It should be noted that the cam 1 has two inclines, one determining the increase of speed at the commencement of the ascent of the carriage, the other the decrease of speed at the end of the ascent. Preferably the mechanism is completed by a suitable brake, 'for instance a band-brake of which the drum 31 is seen, integral with the cam 1, this brake being intended to prevent the stalling of the cam 1 (due to the effect of inertia) and the passing beyond its dead point; the cam moved by the axle 2 performs a complete revolution for the complete supplying of yarn to the spindle.

The working of the mechanism is as follows:

As the winding of the bobbin proceeds the cam 1 rotates round the axle 2 raising the roller 6 and its axle 7, which rocks the articulated lever 12, raises the grooved pulley 16 and by means of the cable 28 lifts the lever 29 driving the changespeed apparatus 30 controlling the speed. The cam 1 thus subjects the speed to a first law of variation, the period of which is equal to the duration of winding of a bobbin.

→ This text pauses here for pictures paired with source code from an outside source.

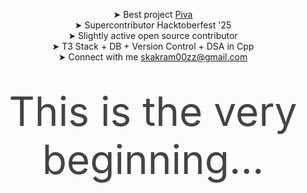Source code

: <div style="max-width: 800px; margin: 0 auto; text-align: center;">
  <p>
    ➤ Best project <a href="https://piva.akramcodez.tech" target="_blank" rel="noopener noreferrer">Piva</a><br>
    ➤ Supercontributor Hacktoberfest '25<br>
    ➤ Slightly active open source contributor<br>
    ➤ T3 Stack + DB + Version Control + DSA in Cpp<br/>
    ➤ Connect with me <a href="https://mail.google.com/mail/u/0/?fs=1&to=skakram00zz@gmail.com&tf=cm">skakram00zz@gmail.com</a><br>
  </p>
</div>

<p style="font-size: 64px; color: #444; margin: 40px 0; text-align: center;">
 This is the very beginning...
</p>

On the other hand, in proportion to the rotation of the cam 1 by reason of the displacement of the axle 7, the movable slide 9 under the action of the connecting rod 11 imparts a translatory movement to its attachment 27 which undergoes a displacement increasing as the axle 7 moves away from the centre of the cam 1.

There is therefore for each stroke of the rod 11, a displacement of the attachment 27, which displacement varies with the movement of the roller 6 away from the centre of the cam 1 and which by its action on the cable 28 and the lever 29 of the change-speed gear 30, subjects the speed to a second law of variation, said variation having a period and extent variable according to the position of the cam.

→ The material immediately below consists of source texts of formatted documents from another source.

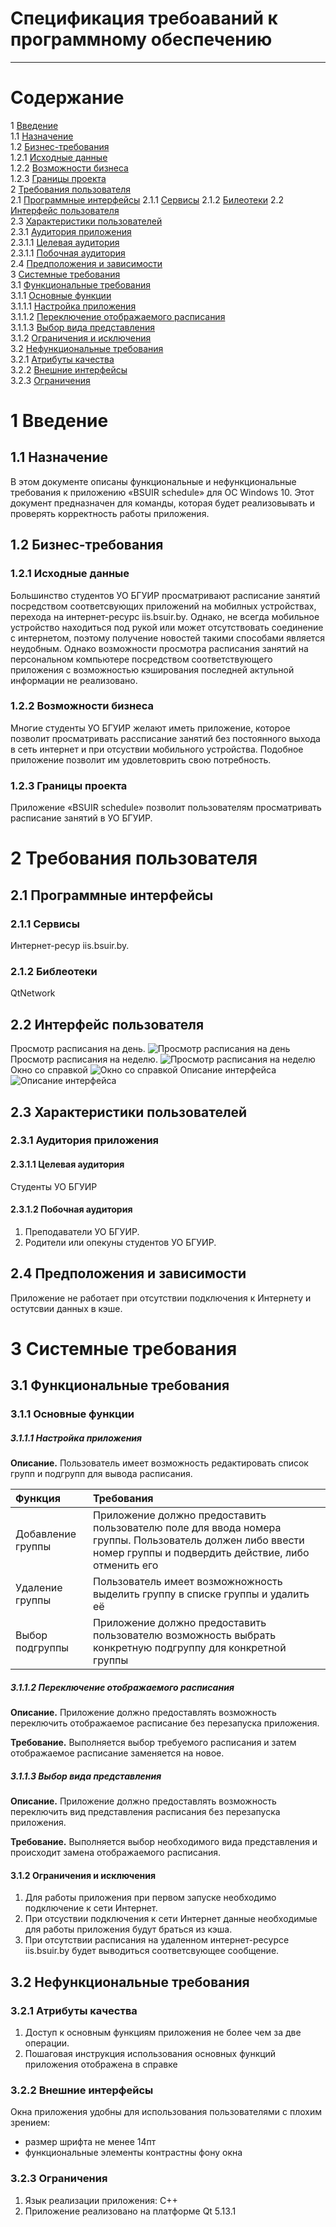 # Спецификация требоаваний к программному обеспечению
---

# Содержание
1 [Введение](#intro)  
1.1 [Назначение](#appointment)  
1.2 [Бизнес-требования](#business_requirements)  
1.2.1 [Исходные данные](#initial_data)  
1.2.2 [Возможности бизнеса](#business_opportunities)  
1.2.3 [Границы проекта](#project_boundary)   
2 [Требования пользователя](#user_requirements)  
2.1 [Программные интерфейсы](#software_interfaces) 
2.1.1 [Сервисы](#services) 
2.1.2 [Билеотеки](#libraries)
2.2 [Интерфейс пользователя](#user_interface)  
2.3 [Характеристики пользователей](#user_specifications)   
2.3.1 [Аудитория приложения](#application_audience)  
2.3.1.1 [Целевая аудитория](#target_audience)  
2.3.1.1 [Побочная аудитория](#collateral_audience)  
2.4 [Предположения и зависимости](#assumptions_and_dependencies)  
3 [Системные требования](#system_requirements)  
3.1 [Функциональные требования](#functional_requirements)  
3.1.1 [Основные функции](#main_functions)  
3.1.1.1 [Настройка приложения](#application_setup)  
3.1.1.2 [Переключение отображаемого расписания](#switch_the_displayed_schedule)  
3.1.1.3 [Выбор вида представления](#choosing_a_presentation_type)  
3.1.2 [Ограничения и исключения](#restrictions_and_exclusions)  
3.2 [Нефункциональные требования](#non-functional_requirements)  
3.2.1 [Атрибуты качества](#quality_attributes)  
3.2.2 [Внешние интерфейсы](#external_interfaces)  
3.2.3 [Ограничения](#restrictions)  

<a name="intro"/>

# 1 Введение

<a name="appointment"/>

## 1.1 Назначение
В этом документе описаны функциональные и нефункциональные требования к приложению «BSUIR sсhedule» для ОС Windows 10. Этот документ предназначен для команды, которая будет реализовывать и проверять корректность работы приложения. 

<a name="business_requirements"/>

## 1.2 Бизнес-требования

<a name="initial_data"/>

### 1.2.1 Исходные данные
Большинство студентов УО БГУИР просматривают расписание занятий посредством соответсвующих приложений на мобилных устройствах, перехода на интернет-ресурс iis.bsuir.by. Однако, не всегда мобильное устройство находиться под рукой или может отсутствовать соединение с интернетом, поэтому получение новостей такими способами является неудобным. Однако возможности просмотра расписания занятий на персональном компьютере посредством соответствующего приложения с возможностью кэширования последней актульной информации не реализовано. 

<a name="business_opportunities"/>

### 1.2.2 Возможности бизнеса
Многие студенты УО БГУИР желают иметь приложение, которое позволит просматривать рассписание занятий без постоянного выхода в сеть интернет и при отсуствии мобильного устройства. Подобное приложение позволит им удовлетоврить свою потребность.

<a name="project_boundary"/>

### 1.2.3 Границы проекта
Приложение «BSUIR sсhedule» позволит пользователям просматривать расписание занятий в УО БГУИР.

# 2 Требования пользователя

<a name="software_interfaces"/>

## 2.1 Программные интерфейсы

<a name="services">

### 2.1.1 Сервисы
Интернет-ресур iis.bsuir.by.

<a mame="libraries">

### 2.1.2 Библеотеки
QtNetwork

<a name="user_interface"/>

## 2.2 Интерфейс пользователя
Просмотр расписания на день.
![Просмотр расписания на день](https://github.com/AnjeyNov/TRTPO-Project/blob/master/Images/Mockups/Day's%20schedule.png)
Просмотр расписания на неделю.
![Просмотр расписания на неделю](https://github.com/AnjeyNov/TRTPO-Project/blob/master/Images/Mockups/Week's%20schedule.png)
Окно со справкой
![Окно со справкой](https://github.com/AnjeyNov/TRTPO-Project/blob/master/Images/Mockups/info.png)
Описание интерфейса
![Описание интерфейса](https://github.com/AnjeyNov/TRTPO-Project/blob/master/Images/Mockups/Week's%20schedule%20with%20discripshion.png)

<a name="user_specifications"/>

## 2.3 Характеристики пользователей
<a name="application_audience"/>

### 2.3.1 Аудитория приложения

<a name="target_audience"/>

#### 2.3.1.1 Целевая аудитория
Студенты УО БГУИР

<a name="collateral_audience"/>

#### 2.3.1.2 Побочная аудитория
1. Преподаватели УО БГУИР.
2. Родители или опекуны студентов УО БГУИР.

<a name="assumptions_and_dependencies"/>

## 2.4 Предположения и зависимости
Приложение не работает при отсутствии подключения к Интернету и остутсвии данных в кэше.

<a name="system_requirements"/>

# 3 Системные требования

<a name="functional_requirements"/>

## 3.1 Функциональные требования

<a name="main_functions"/>

### 3.1.1 Основные функции

<a name="application_setup"/>

##### 3.1.1.1 Настройка приложения
**Описание.** Пользователь имеет возможность редактировать список групп и подгрупп для вывода расписания.

| Функция | Требования | 
|:---|:---|
| Добавление группы | Приложение должно предоставить пользователю поле для ввода номера группы. Пользователь должен либо ввести номер группы и подвердить действие, либо отменить его |
| Удаление группы | Пользователь имеет возможножность выделить группу в списке группы и удалить её |
| Выбор подгруппы | Приложение должно предоставить пользователю возможность выбрать конкретную подгруппу для конкретной группы |

<a name="switch_the_displayed_schedule"/>

##### 3.1.1.2 Переключение отображаемого расписания
**Описание.** Приложение должно предоставлять возможность переключить отображаемое расписание без перезапуска приложения.

**Требование.** Выполняется выбор требуемого расписания и затем отображаемое расписание заменяется на новое.

<a name="choosing_a_presentation_type"/>

##### 3.1.1.3 Выбор вида представления
**Описание.** Приложение должно предоставлять возможность переключить вид представления расписания без перезапуска приложения.

**Требование.** Выполняется выбор необходимого вида представления и происходит замена отображаемого расписания.

<a name="restrictions_and_exclusions"/>

#### 3.1.2 Ограничения и исключения
1. Для работы приложения при первом запуске необходимо подключение к сети Интернет.
2. При отсуствии подключения к сети Интернет данные необходимые для работы приложения будут браться из кэша.
3. При отсутствии расписания на удаленном интернет-ресурсе iis.bsuir.by будет выводиться соответсвующее сообщение.


<a name="non-functional_requirements"/>

## 3.2 Нефункциональные требования

<a name="quality_attributes"/>

### 3.2.1 Атрибуты качества
1. Доступ к основным функциям приложения не более чем за две операции.
2. Пошаговая инструкция использования основных функций приложения отображена в справке

<a name="external_interfaces"/>

### 3.2.2 Внешние интерфейсы
Окна приложения удобны для использования пользователями с плохим зрением:
  * размер шрифта не менее 14пт
  * функциональные элементы контрастны фону окна

<a name="restrictions"/>

### 3.2.3 Ограничения
1. Язык реализации приложения: С++
2. Приложение реализовано на платформе Qt 5.13.1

It is therefore clear that by suitable adjustments effected by means of the milled button 14 and by displacing the axle 25, and by giving a suitable outline of the cam 1, the speed can be varied so that at any moment the speed required can be obtained.

I will now describe the modification illustrated in Figs. 4 to 8.

This modification is for the purpose of simplifying the construction while dispensing with the pedal on the shaft imparting the reciprocating movement to the ring rail or lifter rail, the movement corresponding to this movement being now transmitted bythe chain transmitting the movement of the axle affecting the ascent and descent of the ring rail or lifter rail the oscillations of which are combined with a general ascent to the cam axle of the governor; further the drive of the governor is effected from a point which gives the maximum of advantage. The rod 11 which slides in two fixed guides 17 is now given an alternating to and fro movement by means of the following mechanism.

A lever 32 pivotal about a fixed point 33 is articulated at 34 round a pivot fixed on the rod 11 and at 35 round a pivot fixed at the end of a rod 36.

A shell 37 connected by means of an arm 38 to the chain 39 transmitting the movement of the axle effecting the ascent and descent of the ring rail to the toothed pinion 5 is threaded on the rod 36, and owing to the balls 40 constantly driven during the working period by the spring 41 towards the conical bore 42 the shell can move in the direction of the arrow (Fig. 4) under the action of the chain 39 without moving the rod 36 while it actuates the said rod 36 when it moves in the other direction and this by reason of the pressure of the balls 40 round the rod 36.

An abutment 43 fixed on the rod 36 allows the automatic unclutching of the shell 37 when the latter is at the end of its course at the end of the rise of the ring rail.

An abutment 44 also fixed on the rod 36 allows the automatic clutching of the shell 37 (the unclutching having been produced by the abutment 43) when the latter has returned to its starting point at the time when the ring rail has returned before a fresh rise.

The operation of this mechanism differs solely from the operation of the mechanism previously described in that the reciprocating movement is obtained by means of the shell 37 fixed on the chain 39 instead of by the group comprising the pedal, rod and articulated levers.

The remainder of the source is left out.